Colorado Sen. Mark Udall has been called a lot of things, but the nickname highlighted during his Tuesday debate with Republican Cory Gardner deserves some meditation. “Mr. Udall,” said the female debate moderator, “your campaign has been so focused on women’s issues that you’ve been dubbed ‘Mark Uterus’ . . . Have you gone too far?”

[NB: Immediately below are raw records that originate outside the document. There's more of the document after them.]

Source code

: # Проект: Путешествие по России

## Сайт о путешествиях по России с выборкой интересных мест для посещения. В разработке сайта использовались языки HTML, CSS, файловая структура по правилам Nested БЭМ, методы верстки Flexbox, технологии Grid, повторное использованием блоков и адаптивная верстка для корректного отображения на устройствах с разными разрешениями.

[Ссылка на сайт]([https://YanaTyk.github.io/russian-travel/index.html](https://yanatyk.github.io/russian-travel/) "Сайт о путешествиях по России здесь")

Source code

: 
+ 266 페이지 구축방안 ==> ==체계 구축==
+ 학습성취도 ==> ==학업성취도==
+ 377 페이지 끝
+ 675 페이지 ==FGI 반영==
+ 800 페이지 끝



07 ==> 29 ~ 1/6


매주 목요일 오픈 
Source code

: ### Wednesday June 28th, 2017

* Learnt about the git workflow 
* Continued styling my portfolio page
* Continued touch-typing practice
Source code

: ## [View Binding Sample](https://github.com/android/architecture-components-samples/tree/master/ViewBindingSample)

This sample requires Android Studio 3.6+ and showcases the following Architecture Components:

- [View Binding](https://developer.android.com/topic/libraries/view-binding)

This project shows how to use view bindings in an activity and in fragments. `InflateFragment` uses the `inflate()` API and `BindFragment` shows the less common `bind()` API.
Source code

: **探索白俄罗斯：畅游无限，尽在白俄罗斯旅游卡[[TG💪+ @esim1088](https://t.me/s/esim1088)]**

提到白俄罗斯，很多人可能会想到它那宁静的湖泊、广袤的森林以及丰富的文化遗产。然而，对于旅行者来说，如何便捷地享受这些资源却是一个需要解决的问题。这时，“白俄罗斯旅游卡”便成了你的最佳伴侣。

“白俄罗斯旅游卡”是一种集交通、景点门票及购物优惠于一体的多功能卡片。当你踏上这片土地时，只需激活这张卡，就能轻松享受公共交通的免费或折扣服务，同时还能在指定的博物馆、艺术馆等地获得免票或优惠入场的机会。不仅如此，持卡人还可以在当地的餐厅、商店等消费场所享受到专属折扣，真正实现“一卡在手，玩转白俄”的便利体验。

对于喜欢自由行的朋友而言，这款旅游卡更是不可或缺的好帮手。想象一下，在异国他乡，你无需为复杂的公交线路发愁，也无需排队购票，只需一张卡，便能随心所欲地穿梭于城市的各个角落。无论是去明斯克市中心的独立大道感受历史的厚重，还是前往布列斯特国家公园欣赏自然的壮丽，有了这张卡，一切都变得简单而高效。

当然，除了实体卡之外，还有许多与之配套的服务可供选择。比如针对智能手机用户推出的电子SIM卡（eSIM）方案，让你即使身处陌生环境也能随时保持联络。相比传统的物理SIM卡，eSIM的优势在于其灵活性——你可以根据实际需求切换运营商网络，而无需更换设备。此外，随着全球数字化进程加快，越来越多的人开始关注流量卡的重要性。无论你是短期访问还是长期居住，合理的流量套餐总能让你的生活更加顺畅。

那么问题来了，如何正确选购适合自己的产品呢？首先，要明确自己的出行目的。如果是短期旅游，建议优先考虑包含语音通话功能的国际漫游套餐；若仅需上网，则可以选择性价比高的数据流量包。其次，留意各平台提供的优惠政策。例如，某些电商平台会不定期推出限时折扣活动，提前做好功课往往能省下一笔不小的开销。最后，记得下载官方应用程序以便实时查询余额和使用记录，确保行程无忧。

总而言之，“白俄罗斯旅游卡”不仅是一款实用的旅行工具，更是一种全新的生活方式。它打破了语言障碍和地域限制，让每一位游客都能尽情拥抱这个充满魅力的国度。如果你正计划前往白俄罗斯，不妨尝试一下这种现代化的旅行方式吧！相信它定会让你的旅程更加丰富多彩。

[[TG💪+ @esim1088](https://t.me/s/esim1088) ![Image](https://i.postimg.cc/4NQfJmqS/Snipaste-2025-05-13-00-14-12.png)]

Don’t tell Harry Reid , but the “war on women” theme is losing political altitude. Don’t tell the entire Democratic Party, in fact, which this year chose to elevate this attack—that Republicans are hostile to women—to the top of its political strategy. Mr. Reid spent most of the past year holding Senate show votes (on “equal” pay or the Violence Against Women Act) designed to give his candidates further political ammunition. Democrats by some estimates have already devoted as much as 60% of their $120 million in midterm TV advertising to the “war on women”—claiming Republican candidates are anti-birth-control, anti-women’s-health, anti-reproductive rights, anti-equal pay. Even Republicans at the height of anti-ObamaCare fervor were never so monomaniacal.

When a party throws $70 million at an issue, it will move the voter dial. Yet what’s remarkable is how little that dial is moving for Democrats compared with past elections. In Colorado, where Mr. Udall and his allies have beaten the “war on women” drum harder than any campaign, the most recent poll, from Quinnipiac, shows Mr. Gardner down by only three points among women. Colorado Republican Ken Buck, who failed in a Senate bid in 2010, lost women by 17 points.

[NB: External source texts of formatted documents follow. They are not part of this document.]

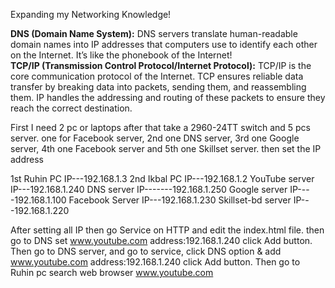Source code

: Expanding my Networking Knowledge! 

<b>DNS (Domain Name System):</b> DNS servers translate human-readable domain names into IP addresses that computers use to identify each other on the Internet. It’s like the phonebook of the Internet!<br>
<b>TCP/IP (Transmission Control Protocol/Internet Protocol):</b> TCP/IP is the core communication protocol of the Internet. TCP ensures reliable data transfer by breaking data into packets, sending them, and reassembling them. IP handles the addressing and routing of these packets to ensure they reach the correct destination.

First I need 2 pc or laptops
after that take a 2960-24TT switch and 5 pcs server.
one for Facebook server, 2nd one DNS server, 3rd one Google server, 4th one Facebook server and 5th one Skillset server.
then set the IP address 

1st Ruhin PC IP---192.168.1.3
2nd Ikbal PC IP---192.168.1.2
YouTube server IP---192.168.1.240
DNS server IP-------192.168.1.250
Google server IP----192.168.1.100
Facebook Server IP---192.168.1.230
Skillset-bd server IP---192.168.1.220

After setting all IP then go Service on HTTP and edit the index.html file.
then go to DNS set www.youtube.com address:192.168.1.240 click Add button.
Then go to DNS server, and go to service, click DNS option & add www.youtube.com address:192.168.1.240 click Add button.
Then go to Ruhin pc search web browser www.youtube.com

New Fox News state polls show the same everywhere. Alaska Republican Senate candidate Dan Sullivan is losing women by five points. In Kentucky, GOP Sen. Mitch McConnell is down among women voters by two points—and he’s running against a Democratic woman. Republican Tom Cotton in Arkansas is outright tied among women against Democratic Sen. Mark Pryor.

Credit for these tight margins goes partly to the GOP, which after too many thrashings finally came into an election with a counter-strategy. The National Republican Senatorial Committee put a new premium on picking nominees talented enough to avoid saying stupid stuff. This was no small task, given the media’s obsessive focus in interviews and debates on social issues, and thus the endless potential for Republican error. Less than a month from Election Day, the GOP has yet to suffer a Todd Akin moment.

Republican candidates have also gone on offense. Mr. Gardner (as well as a half-dozen other GOP Senate candidates) flummoxed the left with his support for over-the-counter birth control. The position has helped inoculate him from Democratic assaults. Republicans still could—and should—do more to highlight Democratic extremism on social issues. Mr. Udall, for instance, recently refused to say he was opposed to sex-selective abortions, meaning he’s apparently not against terminating girl babies solely because they are girls. War on women?

Mr. Udall’s race offers another insight into the Democrats’ diminishing war-on-women returns. Women are open to a bit of fear-mongering about Republicans, but they are less sure about a Democrat who can’t talk about anything else. A September Quinnipiac poll in Colorado asked voters to rank their top issues. About 77% of women polled listed one of the following as their top voting issue: the economy, health care, immigration, energy. About 16% said their big issue was abortion. Mr. Udall had likely locked up that 16% before he even started campaigning. Who has he been talking to since?

Not men. Polls show they are judging this Obama presidency far more harshly than women—on the economy, on health care, on foreign affairs—but have heard little from Democratic candidates to change their minds. That latest Quinnipiac poll in Colorado has Mr. Gardner winning men by 19 points. The Fox polls have Alaska’s Mr. Sullivan up among men by 14 points, Arkansas’s Mr. Cotton up by 15 and Mr. McConnell in Kentucky up 11. Note to media: Republicans don’t have near as big a woman problem as Democrats have a man problem.

As for that GOP problem, it is more complex than Democrats would concede. A late-August generic battleground poll from George Washington University had Republicans winning married women by 16 points; white, married women by 23 points. They were losing white, single women (most susceptible to the Democratic theme) by just two points.

The GOP’s overall woman deficit is caused primarily by minority women—losing by 85 points among black women and 57 points among Hispanic women. The GOP’s task in changing those numbers likely has far less to do with reproductive rights as it does immigration reform and outreach.

Democrats are too invested in this strategy to let up now. But if they lose the Senate in November, it will be in part because voters—men and women alike—expect more from a party than gender pandering.